Alternatively, if we consider the mortgage payments needed to buy the median existing home today ($1,184) and compare that to the median after-tax income ($4,555), we find the ratio to be 26%. Back in 2005-2006, that percentage was over 40%.
The argument that we are at or even near the dawn of a deflationary era for housing costs simply does not hold up.
Now let us consider rents. The CPI treats rental costs not dissimilarly from how it treats the cost of buying a home. The BLS says that the median cost to rent has risen 149% from January 1990 to January 2021. However, the Census HVS survey shows that median asking rents have risen by 233% over the same period. Again, that is a very large delta, and one that also clearly understates the shelter cost component of CPI relative to reality.
What is perhaps more interesting still is the magnitude of the recent delta between these two series. Census data shows the year-over-year increase in median asking rents from Q1 2020 to Q1 2021 is higher by 17.8%. However, the CPI Rent component shows just 1.9% year-over-year growth. That is a delta of comparable magnitude to the LTM OER divergence (+15.7% Y/Y home prices vs +2.2% Y/Y OER).
To put that in context, if housing costs were accurately reflected in CPI, holding all other components constant, the headline print for June would have been 10.1% rather than the reported 5.4%.
As with OER, CPI rents do tend to follow directional reality (although not amplitude), though on a lag.
The takeaways here are twofold.
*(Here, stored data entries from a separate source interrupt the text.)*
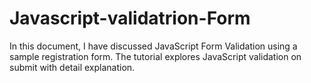 # Javascript-validatrion-Form
In this document, I have discussed JavaScript Form Validation using a sample registration form. The tutorial explores JavaScript validation on submit with detail explanation.
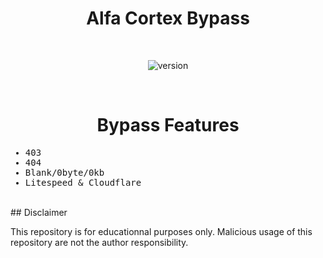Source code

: <div align="center"><h1>Alfa Cortex Bypass</h1></h1></div>
<br>

<div align="center">

![version](https://img.shields.io/badge/VERSION-1.0.0-a3be8c?style=flat-square)

</div>

<br>
<div align="center"><h1>Bypass Features</h1></h1></div>
<samp>

* 403
* 404
* Blank/0byte/0kb
* Litespeed & Cloudflare
  
</samp>
<br>
## Disclaimer

This repository is for educationnal purposes only.
Malicious usage of this repository are not the author responsibility.

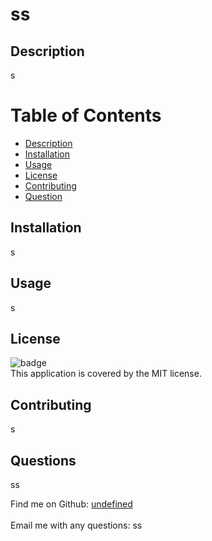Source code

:#
  <h1> ss </h1>

 ## Description
 s

 # Table of Contents
 - [Description](#description)
 - [Installation](#installation)
 - [Usage](#usage)
 - [License](#license)
 - [Contributing](#contributing)
 - [Question](#userName)

  ## Installation 
  s

  ## Usage
  s

  ## License
  ![badge](https://img.shields.io/badge/license-MIT-blue.svg)<br/>
  This application is covered by the MIT license.

  ## Contributing
  s

  ## Questions
  ss 


Find me on Github: [undefined](https://github.com/undefined) <br />
<br />
Email me with any questions: ss<br /><br />

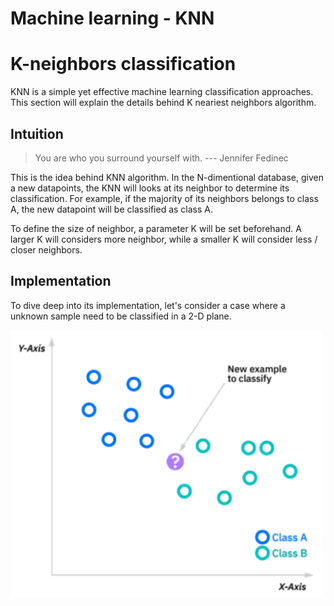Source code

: # Machine learning - KNN




# K-neighbors classification
KNN is a simple yet effective machine learning classification approaches. This section will explain the details behind K neariest neighbors algorithm.

## Intuition
> You are who you surround yourself with. --- Jennifer Fedinec

This is the idea behind KNN algorithm. In the N-dimentional database, given a new datapoints, the KNN will looks at its neighbor to determine its classification. For example, if the majority of its neighbors belongs to class A, the new datapoint will be classified as class A.

To define the size of neighbor, a parameter K will be set beforehand. A larger K will considers more neighbor, while a smaller K will consider less / closer neighbors.

## Implementation
To dive deep into its implementation, let's consider a case where a unknown sample need to be classified in a 2-D plane.

<img src="img/Screen%20Shot%202022-12-05%20at%205.46.23%20PM.png" width="500">

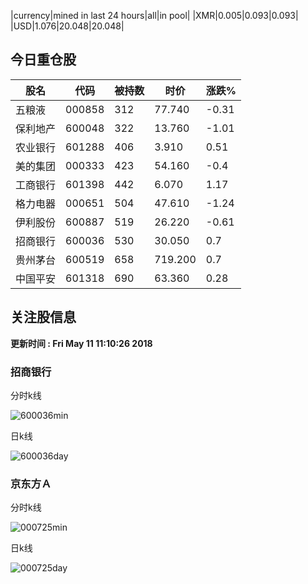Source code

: |currency|mined in last 24 hours|all|in pool|
|XMR|0.005|0.093|0.093|
|USD|1.076|20.048|20.048|

## 今日重仓股 

|股名|代码|被持数|时价|涨跌%|
|---|---|---|---|---|
|五粮液|000858|312|77.740|-0.31|
|保利地产|600048|322|13.760|-1.01|
|农业银行|601288|406|3.910|0.51|
|美的集团|000333|423|54.160|-0.4|
|工商银行|601398|442|6.070|1.17|
|格力电器|000651|504|47.610|-1.24|
|伊利股份|600887|519|26.220|-0.61|
|招商银行|600036|530|30.050|0.7|
|贵州茅台|600519|658|719.200|0.7|
|中国平安|601318|690|63.360|0.28|

## 关注股信息
**更新时间 : Fri May 11 11:10:26 2018**
### 招商银行 
分时k线

![600036min](http://image.sinajs.cn/newchart/min/n/sh600036.gif)

日k线

![600036day](http://image.sinajs.cn/newchart/daily/n/sh600036.gif)

### 京东方Ａ 
分时k线

![000725min](http://image.sinajs.cn/newchart/min/n/sz000725.gif)

日k线

![000725day](http://image.sinajs.cn/newchart/daily/n/sz000725.gif)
First, the BLS inflation calculations bear little resemblance to reality (BLS = Bureau of Liar Statistics), as we have endeavored to illustrate with the largest single component of the calculation being underrepresented in the headline number to the tune of almost 500 bps. Second, despite this, the directional dynamics of the Shelter component of CPI generally comport with reality, albeit on a sizeable lag, i.e., ~12months. This augurs for sticky high inflation over the coming year as the Shelter piece is poised to offset any cooling off in other areas.
This is one of the principal factors in our thoughts and positioning around Quad 3 stagflation.
To learn more about my team's investing research product Financials Sector Pro click here.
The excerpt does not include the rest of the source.